# Transfer case leak..



## mkwl (Jan 21, 2005)

I have a very slow leak on my transfer case on my truck. I took it into GM today, they said it'd be $890 (parts/labor) to repair it- it is a series of gaskets, seals and an insulator needed to fix the leak. The parts costs add up to $229- must be a h#ll of a lot of labor to fix it! Anyway- I wanted to see if you guys had had a similar issue, and the best way to fix it. Can a "no leak" product like golden eagle transmission leak stopper fix the problem, or is it worth the $890 to get it fixed by GM? What to you think?

Thanks,
Matt


----------



## ABES (Jun 10, 2007)

isnt a newer truck like yours still under warrenty??


----------



## mkwl (Jan 21, 2005)

No- is is a 2003- 3yr/36,000 mile warranty expired already- darn!

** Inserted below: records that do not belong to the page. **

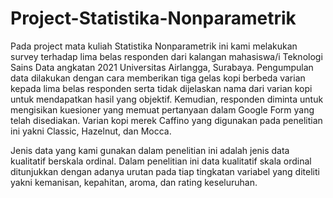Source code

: # Project-Statistika-Nonparametrik
Pada project mata kuliah Statistika Nonparametrik ini kami melakukan survey terhadap lima belas responden dari kalangan mahasiswa/i Teknologi Sains Data angkatan 2021 Universitas Airlangga, Surabaya. Pengumpulan data dilakukan dengan cara memberikan tiga gelas kopi berbeda varian kepada lima belas responden serta tidak dijelaskan nama dari varian kopi untuk mendapatkan hasil yang objektif. Kemudian, responden diminta untuk mengisikan kuesioner yang memuat pertanyaan dalam Google Form yang telah disediakan. Varian kopi merek Caffino yang digunakan pada penelitian ini yakni Classic, Hazelnut, dan Mocca.

Jenis data yang kami gunakan dalam penelitian ini adalah jenis data kualitatif berskala ordinal. Dalam penelitian ini data kualitatif skala ordinal ditunjukkan dengan adanya urutan pada tiap tingkatan variabel  yang diteliti yakni kemanisan, kepahitan, aroma, dan rating keseluruhan. 
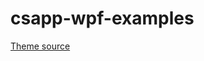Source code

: # csapp-wpf-examples

[Theme source](https://www.nuget.org/packages/Infragistics.Themes.MetroDark.Wpf/)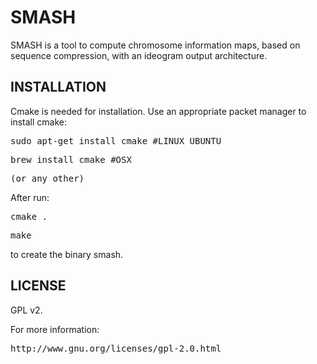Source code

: # SMASH #
SMASH is a tool to compute chromosome information maps, based on sequence compression, with an ideogram output architecture. 

## INSTALLATION ##
Cmake is needed for installation. Use an appropriate packet manager to install cmake:
<pre>sudo apt-get install cmake #LINUX UBUNTU</pre>
<pre>brew install cmake #OSX</pre>
<pre>(or any other)</pre>

After run:
<pre>cmake .</pre>
<pre>make</pre>
to create the binary smash.

## LICENSE ##

GPL v2. 

For more information:
<pre>http://www.gnu.org/licenses/gpl-2.0.html</pre>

Anyone had this happen to them?


----------



## B&B (Nov 4, 2006)

Where exactly is the leak at on the T-case? The case's in the HD's have a bad habit of the fluid pump wearing a hole right through the back of the T-case housing.


----------



## mkwl (Jan 21, 2005)

The leak appears to be near the 4x4 actuator (the black box off the passenger side of the case), it is slow. The GM guys seemed to think all it needed were seals, where would the pump leak be (if this were the cause)?


----------



## B&B (Nov 4, 2006)

Since your leak is up near the front of the T-case I doubt it's due to the oil pump rub through problem that the HD's are known for but it's a good idea to keep a watchful eye out for it anyway. Here's a pic of where the pump tab rubs a hole through the case.....


----------



## mkwl (Jan 21, 2005)

Thanks for the pic! The pump rub couldn't happen in the front of the case- could it? Also, how many qts of oil are in the case? I assume the left of the pic is the back?

Thanks,
Matt


----------



## B&B (Nov 4, 2006)

No the pump rub can't happen in any other spot, and yes the rear output is at the left side of the pic. In your case it must be a seal,gasket or the encoder motor shaft seal itself that's causing your leak. These T-cases hold less than 3 qts of oil.That's why it's important to keep the fluid level full as their's not much room for error when dealing with a leak. If run low on fluid they will burn up rather quickly.


----------



## MickiRig1 (Dec 5, 2003)

Try going to a transmission shop. They may be able to fix it with out the dealer raping.
I would think it would be major dollars to rebuild it but to just re-gasket the case should not be that bad.


----------



## mike33087 (Feb 9, 2005)

mine has a slow real slow drip comming from the seal where it bolts up, dealer told me that it was such a little and slow leak that i should just keep an eye on it and not worry about it right now, he said if it gets any worse then to fix it but for the money it would cost me to fix it he said let it go till it really needs it


----------